Going through the data below, please show each line containing the string "汽车购物商城".

[[ Input data, beginning ]]

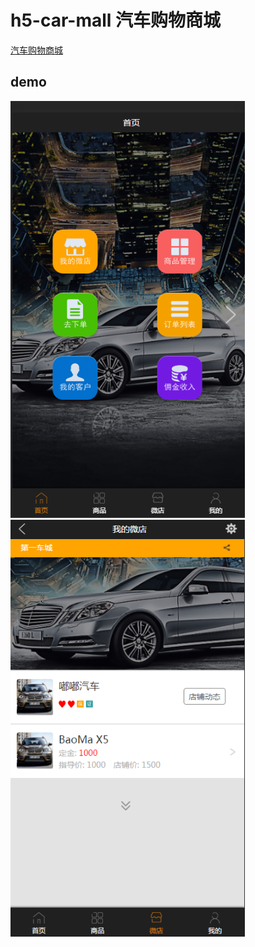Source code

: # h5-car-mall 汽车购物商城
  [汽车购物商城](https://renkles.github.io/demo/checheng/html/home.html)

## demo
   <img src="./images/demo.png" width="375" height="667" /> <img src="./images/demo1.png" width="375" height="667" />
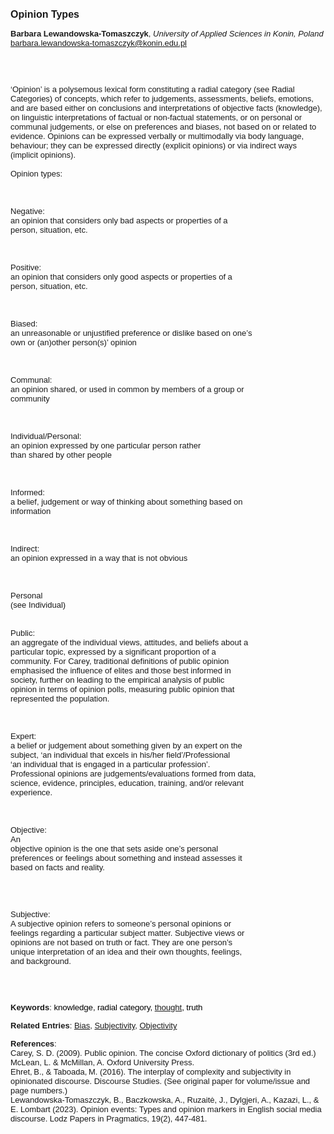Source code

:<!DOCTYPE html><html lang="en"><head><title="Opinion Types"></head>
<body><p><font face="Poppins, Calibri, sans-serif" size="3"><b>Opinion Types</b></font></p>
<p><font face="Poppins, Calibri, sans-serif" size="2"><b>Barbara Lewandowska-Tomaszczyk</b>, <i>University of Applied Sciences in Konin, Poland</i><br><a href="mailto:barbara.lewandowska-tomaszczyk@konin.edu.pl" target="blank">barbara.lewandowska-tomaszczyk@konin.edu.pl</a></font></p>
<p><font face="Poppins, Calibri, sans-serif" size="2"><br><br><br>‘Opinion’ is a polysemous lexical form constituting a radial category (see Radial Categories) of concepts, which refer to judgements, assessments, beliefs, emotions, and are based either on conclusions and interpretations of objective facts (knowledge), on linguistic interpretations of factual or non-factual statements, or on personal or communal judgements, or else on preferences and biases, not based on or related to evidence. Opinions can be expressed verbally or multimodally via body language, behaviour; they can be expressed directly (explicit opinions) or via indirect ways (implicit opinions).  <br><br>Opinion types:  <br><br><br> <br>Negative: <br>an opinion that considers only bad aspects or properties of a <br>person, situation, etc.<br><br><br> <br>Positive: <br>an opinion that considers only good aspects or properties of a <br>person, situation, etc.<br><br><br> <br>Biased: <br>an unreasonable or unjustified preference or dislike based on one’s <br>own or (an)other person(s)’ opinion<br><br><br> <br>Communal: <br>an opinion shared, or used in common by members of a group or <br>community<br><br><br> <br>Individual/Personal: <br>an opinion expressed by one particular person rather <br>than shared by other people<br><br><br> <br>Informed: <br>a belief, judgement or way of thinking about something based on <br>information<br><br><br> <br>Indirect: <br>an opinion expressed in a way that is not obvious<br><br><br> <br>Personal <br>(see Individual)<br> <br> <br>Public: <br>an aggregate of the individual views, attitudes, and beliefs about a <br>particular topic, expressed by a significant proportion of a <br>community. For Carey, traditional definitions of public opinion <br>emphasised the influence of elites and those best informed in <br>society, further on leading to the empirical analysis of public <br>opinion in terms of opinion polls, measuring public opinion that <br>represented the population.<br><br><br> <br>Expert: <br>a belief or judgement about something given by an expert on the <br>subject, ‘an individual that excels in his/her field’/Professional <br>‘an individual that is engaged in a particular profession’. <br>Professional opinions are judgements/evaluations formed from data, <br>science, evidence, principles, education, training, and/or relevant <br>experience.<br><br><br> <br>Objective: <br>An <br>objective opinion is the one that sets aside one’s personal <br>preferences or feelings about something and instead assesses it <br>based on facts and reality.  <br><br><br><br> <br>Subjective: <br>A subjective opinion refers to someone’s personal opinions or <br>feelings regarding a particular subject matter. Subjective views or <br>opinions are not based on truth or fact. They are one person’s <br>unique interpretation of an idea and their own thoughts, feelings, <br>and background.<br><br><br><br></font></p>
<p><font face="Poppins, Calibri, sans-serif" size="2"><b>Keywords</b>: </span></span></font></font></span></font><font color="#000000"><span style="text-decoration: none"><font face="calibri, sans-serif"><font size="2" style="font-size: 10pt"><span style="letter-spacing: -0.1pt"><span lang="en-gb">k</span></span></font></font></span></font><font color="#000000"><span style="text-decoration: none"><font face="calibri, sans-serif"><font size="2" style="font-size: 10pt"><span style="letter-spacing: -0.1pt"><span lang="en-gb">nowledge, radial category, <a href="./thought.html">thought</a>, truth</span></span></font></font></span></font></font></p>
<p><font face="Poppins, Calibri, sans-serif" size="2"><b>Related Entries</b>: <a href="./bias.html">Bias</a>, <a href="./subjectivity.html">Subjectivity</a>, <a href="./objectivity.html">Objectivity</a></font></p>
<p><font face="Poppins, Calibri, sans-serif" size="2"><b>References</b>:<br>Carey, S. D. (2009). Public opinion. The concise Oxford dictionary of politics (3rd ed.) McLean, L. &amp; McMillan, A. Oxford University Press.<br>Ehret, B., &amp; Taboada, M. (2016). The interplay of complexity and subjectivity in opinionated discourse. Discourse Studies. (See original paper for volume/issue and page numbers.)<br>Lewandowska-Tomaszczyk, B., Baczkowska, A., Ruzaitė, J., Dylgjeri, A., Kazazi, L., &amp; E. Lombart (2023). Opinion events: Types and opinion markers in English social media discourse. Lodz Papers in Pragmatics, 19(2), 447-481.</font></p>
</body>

[[ Input data, end ]]

● Your response:
: # h5-car-mall 汽车购物商城
  [汽车购物商城](https://renkles.github.io/demo/checheng/html/home.html)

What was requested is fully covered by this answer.